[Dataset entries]
------------

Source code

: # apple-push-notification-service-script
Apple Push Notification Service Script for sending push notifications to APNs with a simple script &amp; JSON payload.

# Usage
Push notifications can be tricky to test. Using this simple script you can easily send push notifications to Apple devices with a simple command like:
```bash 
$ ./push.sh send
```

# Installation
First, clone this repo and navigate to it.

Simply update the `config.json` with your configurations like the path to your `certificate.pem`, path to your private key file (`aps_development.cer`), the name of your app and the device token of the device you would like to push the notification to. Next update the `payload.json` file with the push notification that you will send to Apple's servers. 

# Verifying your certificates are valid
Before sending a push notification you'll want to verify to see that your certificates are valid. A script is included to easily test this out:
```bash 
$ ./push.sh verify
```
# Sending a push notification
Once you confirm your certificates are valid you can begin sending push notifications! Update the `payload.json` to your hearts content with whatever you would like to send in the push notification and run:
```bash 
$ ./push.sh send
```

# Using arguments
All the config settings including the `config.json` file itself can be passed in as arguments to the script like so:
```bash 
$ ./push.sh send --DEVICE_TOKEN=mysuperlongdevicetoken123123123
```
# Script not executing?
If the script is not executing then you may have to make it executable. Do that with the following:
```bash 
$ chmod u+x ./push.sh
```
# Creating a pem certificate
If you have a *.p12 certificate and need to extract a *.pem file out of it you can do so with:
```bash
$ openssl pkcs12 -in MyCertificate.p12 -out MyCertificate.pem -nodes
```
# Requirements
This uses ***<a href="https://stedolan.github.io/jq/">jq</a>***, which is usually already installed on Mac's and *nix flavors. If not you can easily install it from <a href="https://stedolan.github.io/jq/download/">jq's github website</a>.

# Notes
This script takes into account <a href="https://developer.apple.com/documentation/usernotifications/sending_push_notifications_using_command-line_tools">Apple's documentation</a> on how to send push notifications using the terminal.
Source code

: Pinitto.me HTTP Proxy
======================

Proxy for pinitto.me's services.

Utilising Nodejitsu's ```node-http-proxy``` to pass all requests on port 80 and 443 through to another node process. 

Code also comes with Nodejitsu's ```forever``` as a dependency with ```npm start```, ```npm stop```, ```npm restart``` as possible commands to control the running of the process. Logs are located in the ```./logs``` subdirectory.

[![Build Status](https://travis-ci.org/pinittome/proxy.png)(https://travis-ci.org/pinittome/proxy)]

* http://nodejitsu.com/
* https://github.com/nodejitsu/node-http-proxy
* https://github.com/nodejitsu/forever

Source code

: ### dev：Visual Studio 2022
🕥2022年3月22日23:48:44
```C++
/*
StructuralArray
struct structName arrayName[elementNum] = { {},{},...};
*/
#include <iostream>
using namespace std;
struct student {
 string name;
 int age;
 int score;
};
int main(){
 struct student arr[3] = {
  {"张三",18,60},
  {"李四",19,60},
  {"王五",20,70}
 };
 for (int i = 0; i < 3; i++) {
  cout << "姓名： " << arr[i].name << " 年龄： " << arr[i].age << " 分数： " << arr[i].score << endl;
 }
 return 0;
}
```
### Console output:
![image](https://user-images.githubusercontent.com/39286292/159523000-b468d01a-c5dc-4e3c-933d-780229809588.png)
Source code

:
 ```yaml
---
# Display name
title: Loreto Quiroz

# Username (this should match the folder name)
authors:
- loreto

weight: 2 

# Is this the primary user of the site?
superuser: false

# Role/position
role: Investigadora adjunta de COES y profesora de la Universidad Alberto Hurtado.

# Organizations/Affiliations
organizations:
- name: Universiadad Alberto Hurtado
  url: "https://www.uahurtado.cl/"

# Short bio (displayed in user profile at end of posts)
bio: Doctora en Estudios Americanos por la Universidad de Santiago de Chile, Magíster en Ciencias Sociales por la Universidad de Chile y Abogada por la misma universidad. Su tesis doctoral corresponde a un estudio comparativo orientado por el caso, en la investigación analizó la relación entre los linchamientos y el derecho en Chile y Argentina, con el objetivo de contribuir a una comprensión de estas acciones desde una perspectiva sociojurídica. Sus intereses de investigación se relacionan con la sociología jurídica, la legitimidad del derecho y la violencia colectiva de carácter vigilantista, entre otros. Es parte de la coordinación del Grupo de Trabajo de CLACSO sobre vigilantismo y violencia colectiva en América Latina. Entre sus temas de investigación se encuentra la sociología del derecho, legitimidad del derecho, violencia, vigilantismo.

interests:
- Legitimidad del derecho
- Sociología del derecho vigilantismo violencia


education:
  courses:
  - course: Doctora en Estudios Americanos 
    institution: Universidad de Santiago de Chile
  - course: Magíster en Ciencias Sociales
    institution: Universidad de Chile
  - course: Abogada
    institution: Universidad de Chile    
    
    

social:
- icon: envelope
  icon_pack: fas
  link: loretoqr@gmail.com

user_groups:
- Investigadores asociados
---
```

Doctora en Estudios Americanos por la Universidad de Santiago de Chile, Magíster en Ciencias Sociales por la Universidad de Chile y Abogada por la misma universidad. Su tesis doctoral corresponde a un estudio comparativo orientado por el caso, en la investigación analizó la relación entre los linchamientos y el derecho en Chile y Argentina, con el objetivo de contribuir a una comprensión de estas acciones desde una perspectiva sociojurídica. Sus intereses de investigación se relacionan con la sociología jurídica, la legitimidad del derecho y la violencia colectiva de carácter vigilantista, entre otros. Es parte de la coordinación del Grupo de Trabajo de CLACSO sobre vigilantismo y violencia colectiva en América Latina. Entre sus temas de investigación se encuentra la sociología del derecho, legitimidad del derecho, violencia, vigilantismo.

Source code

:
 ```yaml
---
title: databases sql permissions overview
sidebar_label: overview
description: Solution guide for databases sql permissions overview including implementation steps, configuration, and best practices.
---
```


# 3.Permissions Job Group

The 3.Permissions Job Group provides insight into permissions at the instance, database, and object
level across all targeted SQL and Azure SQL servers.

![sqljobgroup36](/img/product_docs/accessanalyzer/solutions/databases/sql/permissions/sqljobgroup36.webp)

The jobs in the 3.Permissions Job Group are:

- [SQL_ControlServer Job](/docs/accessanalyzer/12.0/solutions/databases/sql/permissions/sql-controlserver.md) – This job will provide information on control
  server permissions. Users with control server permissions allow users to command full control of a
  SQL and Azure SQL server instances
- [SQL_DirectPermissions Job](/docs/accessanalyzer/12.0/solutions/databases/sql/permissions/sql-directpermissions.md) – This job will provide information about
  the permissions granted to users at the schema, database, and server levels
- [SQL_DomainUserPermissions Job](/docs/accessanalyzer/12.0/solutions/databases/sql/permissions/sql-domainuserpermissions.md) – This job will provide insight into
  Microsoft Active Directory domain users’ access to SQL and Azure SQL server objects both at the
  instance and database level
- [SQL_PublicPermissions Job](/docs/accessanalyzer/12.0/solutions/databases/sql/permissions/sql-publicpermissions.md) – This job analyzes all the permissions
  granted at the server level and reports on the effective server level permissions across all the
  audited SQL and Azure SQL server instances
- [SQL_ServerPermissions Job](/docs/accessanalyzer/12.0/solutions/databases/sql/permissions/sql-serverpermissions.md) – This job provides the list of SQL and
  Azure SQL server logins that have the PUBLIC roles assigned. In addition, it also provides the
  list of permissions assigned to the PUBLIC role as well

------------

Find every line of the data above that holds the word "score", then state how many there are and nothing else.

Solution for this task: 2